A buzzing vibration suddenly irritated her left ear, as if a gnat had flown in there.

But it was no annoying fly.

It was her radio earpiece.

Through the ringing from the blast, she made out a few words.

“... where are you?”

It was Tucker.

She palmed her throat mike, pressing it more firmly. “Third floor. South wing.”

She waited for a response, but it either didn’t come, or she was deaf to it.

What she did hear was the massiveBOOMthat shook the entire mansion. The ceiling cracked overhead, shaking down dust. A gout of flames burst up the main stairs at the end of the hall.

One of the combatants fled into view, attempting to escape.

She shot him in the back.

Smoke quickly flooded into the hallway, obscuring everything.

Knowing this would be her best chance, she crawled out of hiding and crossed to the crater in the floor. But the opening was narrower than she had thought.

She dropped to a knee—as a round burned across the crown of her head.

She ducked lower as two combatants ran toward her, shedding the smoke around them.

She swung her rifle up, but two sharp retorts blasted out in the hall.

Both men collapsed, shot from behind.

Through the smoke, Yuri appeared, running forward. His words were muffled, but she made them out. “Been radioing nonstop. Luckily, I was in this wing when you replied.”

She pointed to her ears, but before she could explain, Yuri helped her up.

“Need to get going,” he said. “Tucker blew the boiler. Flames are spreading fast.”

She found her voice. “What about the others? Kowalski? The botanist?”

“Don’t know. Let’s hope they weren’t in the basement. Tucker failed to account for the size of Russian gas pipes and a century-old boiler. A bad combination. In winter, we lose many houses that way.”
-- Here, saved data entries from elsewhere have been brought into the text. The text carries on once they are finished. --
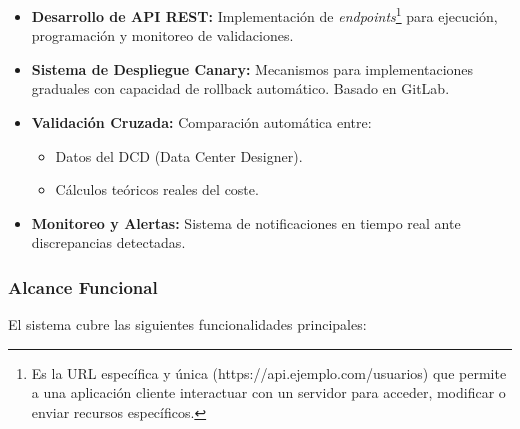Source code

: \begin{itemize}
    \item \textbf{Desarrollo de API REST:} Implementación de \textit{endpoints}\footnote{Es la URL específica y única (https://api.ejemplo.com/usuarios) que permite a una aplicación cliente interactuar con un servidor para acceder, modificar o enviar recursos específicos.}  para ejecución, programación y monitoreo de validaciones.

    \item \textbf{Sistema de Despliegue Canary:} Mecanismos para implementaciones graduales con capacidad de rollback automático. Basado en GitLab.

    \item \textbf{Validación Cruzada:} Comparación automática entre:
          \begin{itemize}
              \item Datos del DCD (Data Center Designer).
              \item Cálculos teóricos reales del coste.
          \end{itemize}

    \item \textbf{Monitoreo y Alertas:} Sistema de notificaciones en tiempo real ante discrepancias detectadas.
\end{itemize}

\subsubsection{Alcance Funcional}

El sistema cubre las siguientes funcionalidades principales:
Seichan stared below, a question foremost in her mind.

Where the hell are the others?

9:03A.M.

Kowalski pushed himself off the floor of his cell.

Smoke choked him, filling the space.

What the hell?

He had been finishing a volley of return fire and ducking into cover when a thunderous blast had shaken the mansion to its foundations. Out of the corner of his eye, he had caught sight of a steel door, likely the one sealing off this subbasement, flying and rebounding wildly off the walls.